(Excerpts from a dataset)
>>

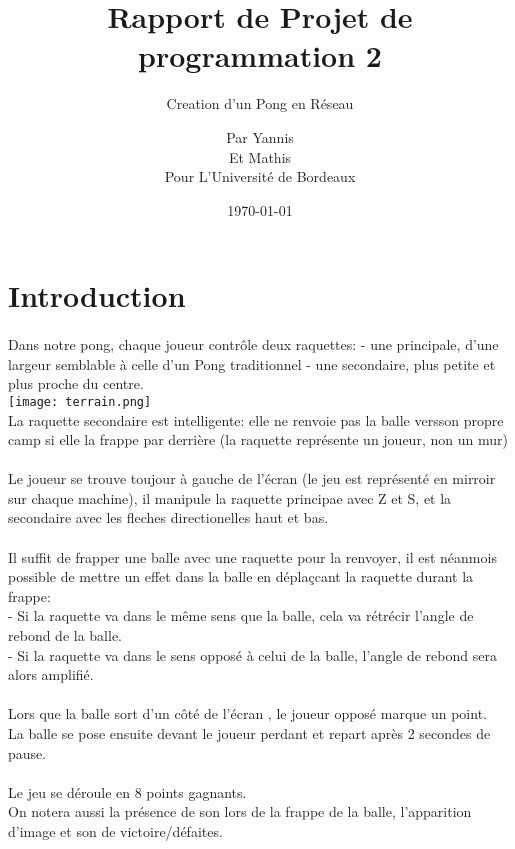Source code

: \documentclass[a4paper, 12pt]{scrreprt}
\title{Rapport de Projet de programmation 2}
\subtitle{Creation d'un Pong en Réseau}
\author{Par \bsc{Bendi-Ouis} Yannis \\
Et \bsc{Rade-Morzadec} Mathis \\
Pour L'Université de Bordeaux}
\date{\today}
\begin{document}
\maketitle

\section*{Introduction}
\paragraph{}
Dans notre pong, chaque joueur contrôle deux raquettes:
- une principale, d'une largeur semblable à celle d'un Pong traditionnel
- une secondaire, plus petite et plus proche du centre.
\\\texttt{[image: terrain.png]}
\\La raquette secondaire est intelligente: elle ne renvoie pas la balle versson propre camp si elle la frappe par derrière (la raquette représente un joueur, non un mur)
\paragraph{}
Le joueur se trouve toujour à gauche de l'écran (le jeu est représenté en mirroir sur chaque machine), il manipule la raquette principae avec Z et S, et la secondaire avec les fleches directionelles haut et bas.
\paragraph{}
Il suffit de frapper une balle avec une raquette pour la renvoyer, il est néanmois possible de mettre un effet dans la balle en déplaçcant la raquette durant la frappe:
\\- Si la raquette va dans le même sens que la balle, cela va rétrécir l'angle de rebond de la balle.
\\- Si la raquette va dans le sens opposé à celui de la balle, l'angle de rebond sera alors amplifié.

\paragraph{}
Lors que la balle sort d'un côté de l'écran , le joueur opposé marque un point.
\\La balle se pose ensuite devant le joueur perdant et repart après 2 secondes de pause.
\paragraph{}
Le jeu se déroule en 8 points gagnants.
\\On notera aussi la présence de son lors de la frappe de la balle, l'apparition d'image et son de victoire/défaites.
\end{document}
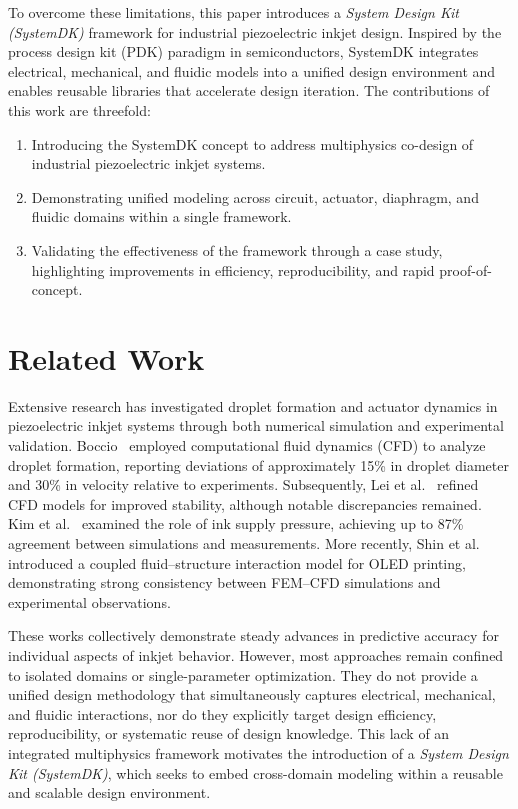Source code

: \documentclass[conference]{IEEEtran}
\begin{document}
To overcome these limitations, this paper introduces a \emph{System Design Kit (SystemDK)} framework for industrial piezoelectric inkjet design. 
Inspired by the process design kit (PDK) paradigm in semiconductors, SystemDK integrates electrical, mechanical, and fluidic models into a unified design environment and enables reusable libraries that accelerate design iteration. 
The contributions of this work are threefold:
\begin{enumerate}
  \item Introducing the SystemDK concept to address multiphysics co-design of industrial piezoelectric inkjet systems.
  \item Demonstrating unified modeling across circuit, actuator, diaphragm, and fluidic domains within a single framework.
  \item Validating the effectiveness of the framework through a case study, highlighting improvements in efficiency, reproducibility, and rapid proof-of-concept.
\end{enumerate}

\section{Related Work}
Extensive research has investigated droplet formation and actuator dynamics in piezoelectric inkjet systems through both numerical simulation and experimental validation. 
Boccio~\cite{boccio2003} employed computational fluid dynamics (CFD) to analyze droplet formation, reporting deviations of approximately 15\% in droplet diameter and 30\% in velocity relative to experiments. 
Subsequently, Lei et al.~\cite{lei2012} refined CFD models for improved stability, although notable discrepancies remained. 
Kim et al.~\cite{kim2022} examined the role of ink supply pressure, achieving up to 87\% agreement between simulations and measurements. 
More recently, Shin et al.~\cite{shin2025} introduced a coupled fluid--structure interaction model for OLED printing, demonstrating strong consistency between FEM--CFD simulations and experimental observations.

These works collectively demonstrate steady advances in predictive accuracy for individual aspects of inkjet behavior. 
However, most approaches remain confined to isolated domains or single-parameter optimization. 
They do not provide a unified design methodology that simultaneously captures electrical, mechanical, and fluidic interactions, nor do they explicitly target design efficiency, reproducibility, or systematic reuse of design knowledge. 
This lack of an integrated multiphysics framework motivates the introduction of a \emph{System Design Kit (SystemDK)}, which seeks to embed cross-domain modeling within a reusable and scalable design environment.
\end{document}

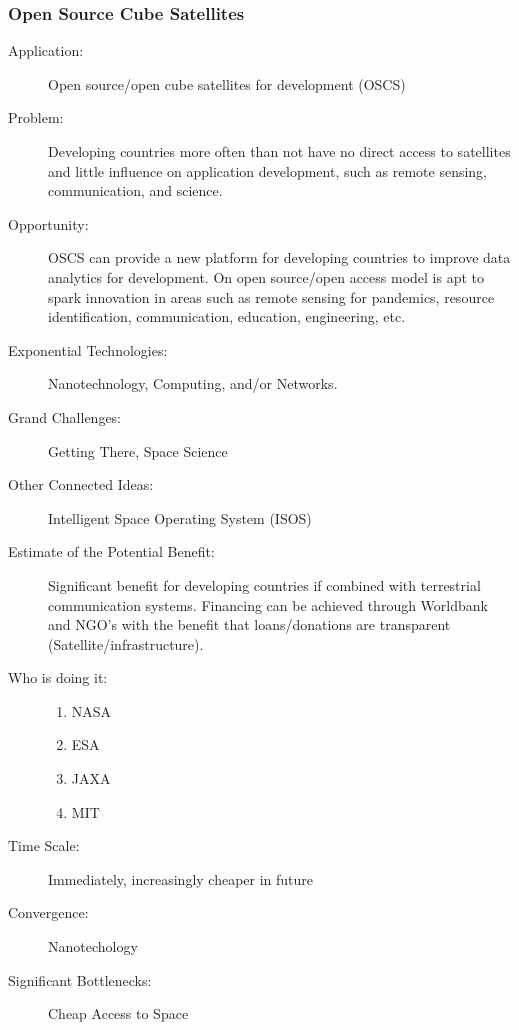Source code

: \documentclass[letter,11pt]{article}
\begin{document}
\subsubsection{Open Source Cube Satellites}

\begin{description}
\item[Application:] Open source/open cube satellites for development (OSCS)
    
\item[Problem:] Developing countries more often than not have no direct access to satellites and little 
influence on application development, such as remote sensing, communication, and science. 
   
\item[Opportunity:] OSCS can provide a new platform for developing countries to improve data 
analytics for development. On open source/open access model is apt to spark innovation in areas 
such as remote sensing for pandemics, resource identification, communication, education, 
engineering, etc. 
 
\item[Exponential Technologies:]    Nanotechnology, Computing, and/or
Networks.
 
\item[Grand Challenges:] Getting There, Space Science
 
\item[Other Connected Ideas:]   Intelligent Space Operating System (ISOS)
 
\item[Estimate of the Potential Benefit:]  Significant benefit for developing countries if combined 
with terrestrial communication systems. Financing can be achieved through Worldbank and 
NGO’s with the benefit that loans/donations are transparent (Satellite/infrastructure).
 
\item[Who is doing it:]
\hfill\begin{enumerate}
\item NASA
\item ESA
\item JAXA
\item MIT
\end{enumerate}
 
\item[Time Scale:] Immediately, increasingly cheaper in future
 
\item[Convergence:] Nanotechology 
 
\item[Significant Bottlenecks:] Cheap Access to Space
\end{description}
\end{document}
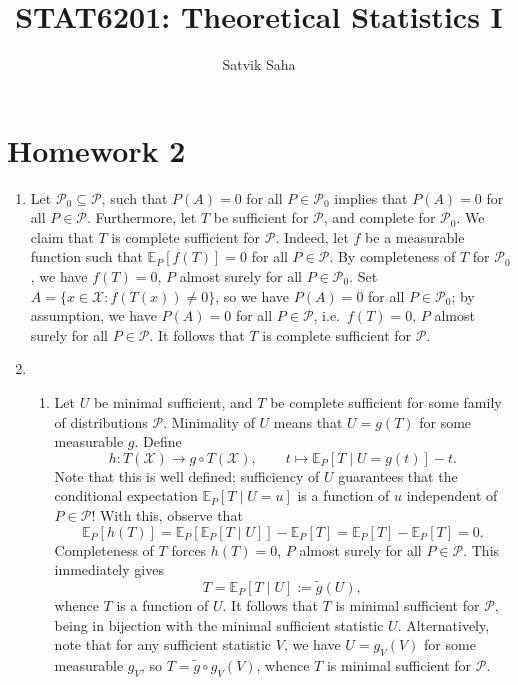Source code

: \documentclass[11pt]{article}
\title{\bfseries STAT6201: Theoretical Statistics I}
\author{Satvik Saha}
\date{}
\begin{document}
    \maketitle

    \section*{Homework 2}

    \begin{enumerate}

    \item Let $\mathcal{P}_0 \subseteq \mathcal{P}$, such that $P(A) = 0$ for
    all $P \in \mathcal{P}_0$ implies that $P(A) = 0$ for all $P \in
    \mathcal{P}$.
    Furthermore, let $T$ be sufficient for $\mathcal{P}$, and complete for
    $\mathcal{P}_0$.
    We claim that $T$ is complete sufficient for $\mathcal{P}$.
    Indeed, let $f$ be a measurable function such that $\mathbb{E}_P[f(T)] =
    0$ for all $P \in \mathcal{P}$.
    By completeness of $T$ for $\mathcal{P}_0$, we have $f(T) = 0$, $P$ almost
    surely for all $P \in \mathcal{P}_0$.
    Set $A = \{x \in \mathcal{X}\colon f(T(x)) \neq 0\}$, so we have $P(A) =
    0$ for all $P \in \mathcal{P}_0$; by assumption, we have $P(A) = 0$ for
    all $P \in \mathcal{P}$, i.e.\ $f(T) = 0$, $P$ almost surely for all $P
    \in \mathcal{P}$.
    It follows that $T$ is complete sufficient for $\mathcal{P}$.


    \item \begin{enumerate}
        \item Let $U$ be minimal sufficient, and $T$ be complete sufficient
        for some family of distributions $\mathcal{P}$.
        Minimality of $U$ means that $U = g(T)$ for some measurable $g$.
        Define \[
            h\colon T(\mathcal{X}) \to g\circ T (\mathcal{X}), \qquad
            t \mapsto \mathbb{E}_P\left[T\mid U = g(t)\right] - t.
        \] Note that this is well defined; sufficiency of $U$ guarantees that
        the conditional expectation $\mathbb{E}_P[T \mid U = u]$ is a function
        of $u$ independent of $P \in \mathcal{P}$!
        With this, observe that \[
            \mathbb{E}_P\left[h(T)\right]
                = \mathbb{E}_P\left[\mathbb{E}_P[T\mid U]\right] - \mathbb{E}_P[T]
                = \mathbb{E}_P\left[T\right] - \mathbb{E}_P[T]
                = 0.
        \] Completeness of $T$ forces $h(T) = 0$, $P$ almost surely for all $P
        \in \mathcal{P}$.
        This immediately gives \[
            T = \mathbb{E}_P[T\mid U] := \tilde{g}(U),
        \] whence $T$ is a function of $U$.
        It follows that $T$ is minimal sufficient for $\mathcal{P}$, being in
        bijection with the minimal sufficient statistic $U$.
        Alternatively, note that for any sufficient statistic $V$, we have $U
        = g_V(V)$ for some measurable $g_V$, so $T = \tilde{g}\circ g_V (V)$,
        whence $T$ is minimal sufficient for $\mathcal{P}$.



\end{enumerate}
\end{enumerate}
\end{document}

<<

* _Your objective_
Starting with the line with "Indeed, let $f$" above and going on through the line with "surely for all $P \in", transcribe every line exactly, both ends included, and add nothing.

* _Answer_
    Indeed, let $f$ be a measurable function such that $\mathbb{E}_P[f(T)] =
    0$ for all $P \in \mathcal{P}$.
    By completeness of $T$ for $\mathcal{P}_0$, we have $f(T) = 0$, $P$ almost
    surely for all $P \in \mathcal{P}_0$.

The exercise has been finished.